Mon expérience de "Bâtisseur" au château de Guédelon


Vue depuis le potager médiéval



   Unique dans son genre, ce chantier d'un château du 1er tiers du XIIIe siècle de style philippien impressionne par le soucis du détail et par son ampleur. 

Le château de Guédelon n'a jamais existé, ni son seigneur. Mais l'invention est ici un prétexte à la reconstitution de ce que pouvait être un château fort de ce siècle, en terme de construction et d'organisation du chantier.  

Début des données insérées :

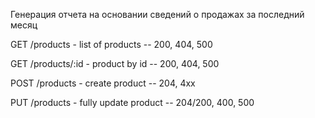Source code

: Генерация отчета на основании сведений о продажах за последний месяц


GET /products - list of products -- 200, 404, 500


GET /products/:id - product by id -- 200, 404, 500


POST /products - create product -- 204, 4xx


PUT /products - fully update product -- 204/200, 400, 500




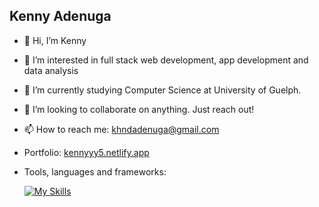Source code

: ## Kenny Adenuga
- 👋 Hi, I’m Kenny
- 👀 I’m interested in full stack web development, app development and data analysis
- 🌱 I’m currently studying Computer Science at University of Guelph.
- 💞️ I’m looking to collaborate on anything. Just reach out!
- 📫 How to reach me: khndadenuga@gmail.com
- Portfolio: [kennyyy5.netlify.app](https://kennyyy5.netlify.app/)

- Tools, languages and frameworks:
 
  [![My Skills](https://skillicons.dev/icons?i=js,html,css,aws,bash,bootstrap,c,css,django,docker,eclipse,express,figma,firebase,git,jquery,matlab,mongodb,nextjs,netlify,nodejs,postgres,postman,powershell,py,pycharm,r,react,sqlite,mysql,sklearn,tailwind,vercel)](https://skillicons.dev)















  


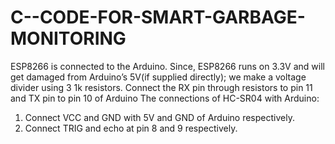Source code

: # C--CODE-FOR-SMART-GARBAGE-MONITORING
ESP8266 is connected to the Arduino. 
Since, ESP8266 runs on 3.3V and will get damaged from Arduino’s 5V(if supplied directly); we make a voltage divider using 3 1k resistors.  Connect the RX pin through resistors to pin 11 and TX pin to pin 10 of Arduino 
The connections of HC-SR04 with Arduino:
   1. Connect VCC and GND with 5V and GND of Arduino respectively.
   2. Connect TRIG and echo at pin 8 and 9 respectively.
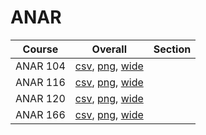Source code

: # ANAR

| Course | Overall | Section |
| ------ | ------- | ------- |
| ANAR 104 | [csv](https://github.com/UCSD-Historical-Enrollment-Data/2023Fall/blob/main/overall/ANAR%20104.csv), [png](https://raw.githubusercontent.com/UCSD-Historical-Enrollment-Data/2023Fall/main/plot_overall/ANAR%20104.png), [wide](https://raw.githubusercontent.com/UCSD-Historical-Enrollment-Data/2023Fall/main/plot_overall_wide/ANAR%20104.png) |  |
| ANAR 116 | [csv](https://github.com/UCSD-Historical-Enrollment-Data/2023Fall/blob/main/overall/ANAR%20116.csv), [png](https://raw.githubusercontent.com/UCSD-Historical-Enrollment-Data/2023Fall/main/plot_overall/ANAR%20116.png), [wide](https://raw.githubusercontent.com/UCSD-Historical-Enrollment-Data/2023Fall/main/plot_overall_wide/ANAR%20116.png) |  |
| ANAR 120 | [csv](https://github.com/UCSD-Historical-Enrollment-Data/2023Fall/blob/main/overall/ANAR%20120.csv), [png](https://raw.githubusercontent.com/UCSD-Historical-Enrollment-Data/2023Fall/main/plot_overall/ANAR%20120.png), [wide](https://raw.githubusercontent.com/UCSD-Historical-Enrollment-Data/2023Fall/main/plot_overall_wide/ANAR%20120.png) |  |
| ANAR 166 | [csv](https://github.com/UCSD-Historical-Enrollment-Data/2023Fall/blob/main/overall/ANAR%20166.csv), [png](https://raw.githubusercontent.com/UCSD-Historical-Enrollment-Data/2023Fall/main/plot_overall/ANAR%20166.png), [wide](https://raw.githubusercontent.com/UCSD-Historical-Enrollment-Data/2023Fall/main/plot_overall_wide/ANAR%20166.png) |  |
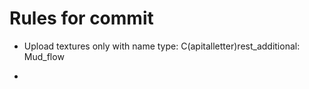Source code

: ﻿Rules for commit
=================

- Upload textures only with name type: 
C(apitalletter)rest_additional: Mud_flow

- 


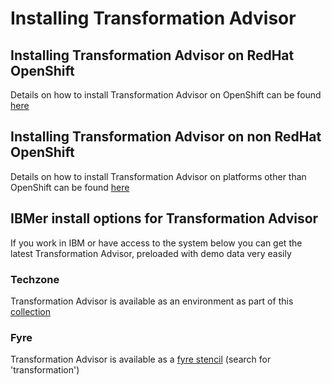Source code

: # Installing Transformation Advisor 

## Installing Transformation Advisor on RedHat OpenShift
Details on how to install Transformation Advisor on OpenShift can be found [here](https://www.ibm.com/docs/en/cta?topic=started-install-ocp)

## Installing Transformation Advisor on non RedHat OpenShift
Details on how to install Transformation Advisor on platforms other than OpenShift can be found [here](https://www.ibm.com/docs/en/cta?topic=started-non-ocp-install)


## IBMer install options for Transformation Advisor
If you work in IBM or have access to the system below you can get the latest Transformation Advisor, preloaded with demo data very easily 

### Techzone
Transformation Advisor is available as an environment as part of this [collection](https://techzone.ibm.com/resource/651a904b513ecc0017d57ed3)

### Fyre
Transformation Advisor is available as a [fyre stencil](https://fyre.ibm.com/Stencils) (search for 'transformation')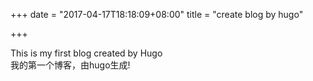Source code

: +++
date = "2017-04-17T18:18:09+08:00"
title = "create blog by hugo"

+++

This is my first blog created by Hugo  
我的第一个博客，由hugo生成!

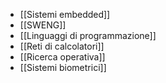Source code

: - [[Sistemi embedded]]
- [[SWENG]]
- [[Linguaggi di programmazione]]
- [[Reti di calcolatori]]
- [[Ricerca operativa]]
- [[Sistemi biometrici]]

Car le site est devenu un terrain d'expérimentation et de recherche scientifique. Tellement que Guédelon est maintenant une référence sur les thèmes des châteaux XIIIe et en reconstitution archéologique.
D'ailleurs, tous les éléments de Guédelon proviennent de références archéologiques et architecturales françaises du XIIIe.
Si les premiers temps, les scientifiques conseillent et orientent les travaux, pour correspondre au plus près aux techniques et au style architectural du XIIIe siècle. Désormais, Guédelon permet aussi de faire des découvertes ou de vérifier des théories.
Il y a l'exemple du moulin hydraulique à farine, qui fit comprendre que les dents de la lanterne ne s'usent pas avec les années, mais que ces pièces de bois prennent leur forme définitive au bout d'une quinzaine de jours pour ensuite se figer dans leur état.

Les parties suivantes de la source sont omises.